[Records drawn from a dataset]
┄┄┄┄┄┄

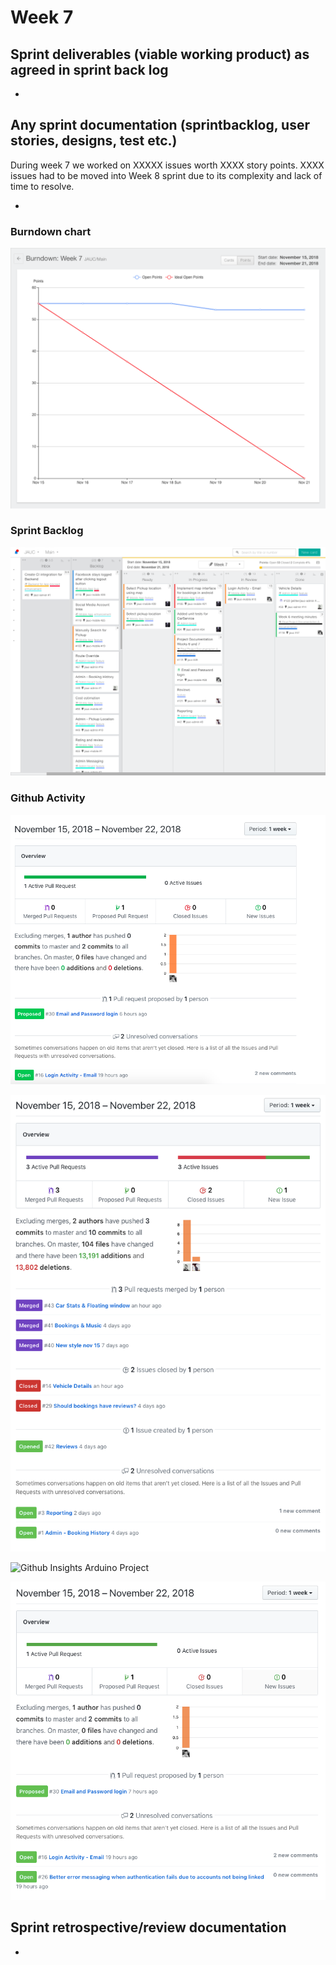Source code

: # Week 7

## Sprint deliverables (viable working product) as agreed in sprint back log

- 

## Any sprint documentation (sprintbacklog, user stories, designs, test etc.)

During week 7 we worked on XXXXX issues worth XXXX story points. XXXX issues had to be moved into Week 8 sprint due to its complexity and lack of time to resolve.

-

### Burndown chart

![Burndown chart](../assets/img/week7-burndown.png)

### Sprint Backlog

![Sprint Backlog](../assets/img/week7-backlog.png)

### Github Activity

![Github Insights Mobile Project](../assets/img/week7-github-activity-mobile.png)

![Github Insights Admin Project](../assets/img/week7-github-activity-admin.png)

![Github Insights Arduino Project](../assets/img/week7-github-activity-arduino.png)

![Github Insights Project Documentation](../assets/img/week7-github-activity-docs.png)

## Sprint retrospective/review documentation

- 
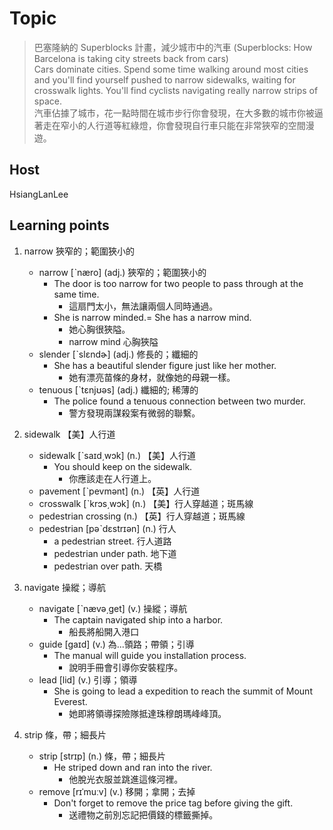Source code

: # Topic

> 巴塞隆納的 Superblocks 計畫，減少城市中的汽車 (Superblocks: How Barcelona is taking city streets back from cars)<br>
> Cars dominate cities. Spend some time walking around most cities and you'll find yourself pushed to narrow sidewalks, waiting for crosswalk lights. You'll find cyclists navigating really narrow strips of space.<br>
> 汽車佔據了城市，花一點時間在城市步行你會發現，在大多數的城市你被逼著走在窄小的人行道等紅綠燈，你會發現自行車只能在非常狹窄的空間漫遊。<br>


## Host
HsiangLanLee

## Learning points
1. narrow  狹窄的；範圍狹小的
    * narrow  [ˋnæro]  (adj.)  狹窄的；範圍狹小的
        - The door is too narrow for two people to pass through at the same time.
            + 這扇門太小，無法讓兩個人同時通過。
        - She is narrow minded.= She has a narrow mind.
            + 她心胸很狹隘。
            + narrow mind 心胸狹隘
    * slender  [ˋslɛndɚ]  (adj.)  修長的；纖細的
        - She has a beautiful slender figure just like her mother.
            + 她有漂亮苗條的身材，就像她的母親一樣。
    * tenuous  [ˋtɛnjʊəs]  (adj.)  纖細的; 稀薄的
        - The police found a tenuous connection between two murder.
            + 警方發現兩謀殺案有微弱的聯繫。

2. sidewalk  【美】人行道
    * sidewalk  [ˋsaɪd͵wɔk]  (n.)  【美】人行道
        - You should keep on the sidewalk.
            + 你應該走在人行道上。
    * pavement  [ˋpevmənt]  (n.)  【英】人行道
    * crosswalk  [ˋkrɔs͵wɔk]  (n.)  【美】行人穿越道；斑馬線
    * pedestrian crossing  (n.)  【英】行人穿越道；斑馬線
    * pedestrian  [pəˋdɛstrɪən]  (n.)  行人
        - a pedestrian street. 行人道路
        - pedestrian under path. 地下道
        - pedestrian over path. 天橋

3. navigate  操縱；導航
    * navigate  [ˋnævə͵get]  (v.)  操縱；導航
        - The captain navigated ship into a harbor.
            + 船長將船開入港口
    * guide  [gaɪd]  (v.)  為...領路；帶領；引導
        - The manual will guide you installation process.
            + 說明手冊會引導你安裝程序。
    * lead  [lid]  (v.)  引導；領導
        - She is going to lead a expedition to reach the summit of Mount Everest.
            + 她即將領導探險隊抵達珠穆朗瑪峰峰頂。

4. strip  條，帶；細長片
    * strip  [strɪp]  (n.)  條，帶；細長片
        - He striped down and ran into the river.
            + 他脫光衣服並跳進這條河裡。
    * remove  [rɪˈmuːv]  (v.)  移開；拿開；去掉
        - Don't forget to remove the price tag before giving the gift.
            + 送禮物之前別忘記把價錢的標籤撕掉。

┄┄┄┄┄┄

◆ **What you should do**
Omitting all pictures, reproduce the records above in their entirety.

◆ **Response for this exercise**
Source code

: # Week 7

## Sprint deliverables (viable working product) as agreed in sprint back log

- 

## Any sprint documentation (sprintbacklog, user stories, designs, test etc.)

During week 7 we worked on XXXXX issues worth XXXX story points. XXXX issues had to be moved into Week 8 sprint due to its complexity and lack of time to resolve.

-

### Burndown chart

![Burndown chart](../assets/img/week7-burndown.png)

### Sprint Backlog

![Sprint Backlog](../assets/img/week7-backlog.png)

### Github Activity

![Github Insights Mobile Project](../assets/img/week7-github-activity-mobile.png)

![Github Insights Admin Project](../assets/img/week7-github-activity-admin.png)

![Github Insights Arduino Project](../assets/img/week7-github-activity-arduino.png)

![Github Insights Project Documentation](../assets/img/week7-github-activity-docs.png)

## Sprint retrospective/review documentation

- 
Source code

: # Topic

> 巴塞隆納的 Superblocks 計畫，減少城市中的汽車 (Superblocks: How Barcelona is taking city streets back from cars)<br>
> Cars dominate cities. Spend some time walking around most cities and you'll find yourself pushed to narrow sidewalks, waiting for crosswalk lights. You'll find cyclists navigating really narrow strips of space.<br>
> 汽車佔據了城市，花一點時間在城市步行你會發現，在大多數的城市你被逼著走在窄小的人行道等紅綠燈，你會發現自行車只能在非常狹窄的空間漫遊。<br>


## Host
HsiangLanLee

## Learning points
1. narrow  狹窄的；範圍狹小的
    * narrow  [ˋnæro]  (adj.)  狹窄的；範圍狹小的
        - The door is too narrow for two people to pass through at the same time.
            + 這扇門太小，無法讓兩個人同時通過。
        - She is narrow minded.= She has a narrow mind.
            + 她心胸很狹隘。
            + narrow mind 心胸狹隘
    * slender  [ˋslɛndɚ]  (adj.)  修長的；纖細的
        - She has a beautiful slender figure just like her mother.
            + 她有漂亮苗條的身材，就像她的母親一樣。
    * tenuous  [ˋtɛnjʊəs]  (adj.)  纖細的; 稀薄的
        - The police found a tenuous connection between two murder.
            + 警方發現兩謀殺案有微弱的聯繫。

2. sidewalk  【美】人行道
    * sidewalk  [ˋsaɪd͵wɔk]  (n.)  【美】人行道
        - You should keep on the sidewalk.
            + 你應該走在人行道上。
    * pavement  [ˋpevmənt]  (n.)  【英】人行道
    * crosswalk  [ˋkrɔs͵wɔk]  (n.)  【美】行人穿越道；斑馬線
    * pedestrian crossing  (n.)  【英】行人穿越道；斑馬線
    * pedestrian  [pəˋdɛstrɪən]  (n.)  行人
        - a pedestrian street. 行人道路
        - pedestrian under path. 地下道
        - pedestrian over path. 天橋

3. navigate  操縱；導航
    * navigate  [ˋnævə͵get]  (v.)  操縱；導航
        - The captain navigated ship into a harbor.
            + 船長將船開入港口
    * guide  [gaɪd]  (v.)  為...領路；帶領；引導
        - The manual will guide you installation process.
            + 說明手冊會引導你安裝程序。
    * lead  [lid]  (v.)  引導；領導
        - She is going to lead a expedition to reach the summit of Mount Everest.
            + 她即將領導探險隊抵達珠穆朗瑪峰峰頂。

4. strip  條，帶；細長片
    * strip  [strɪp]  (n.)  條，帶；細長片
        - He striped down and ran into the river.
            + 他脫光衣服並跳進這條河裡。
    * remove  [rɪˈmuːv]  (v.)  移開；拿開；去掉
        - Don't forget to remove the price tag before giving the gift.
            + 送禮物之前別忘記把價錢的標籤撕掉。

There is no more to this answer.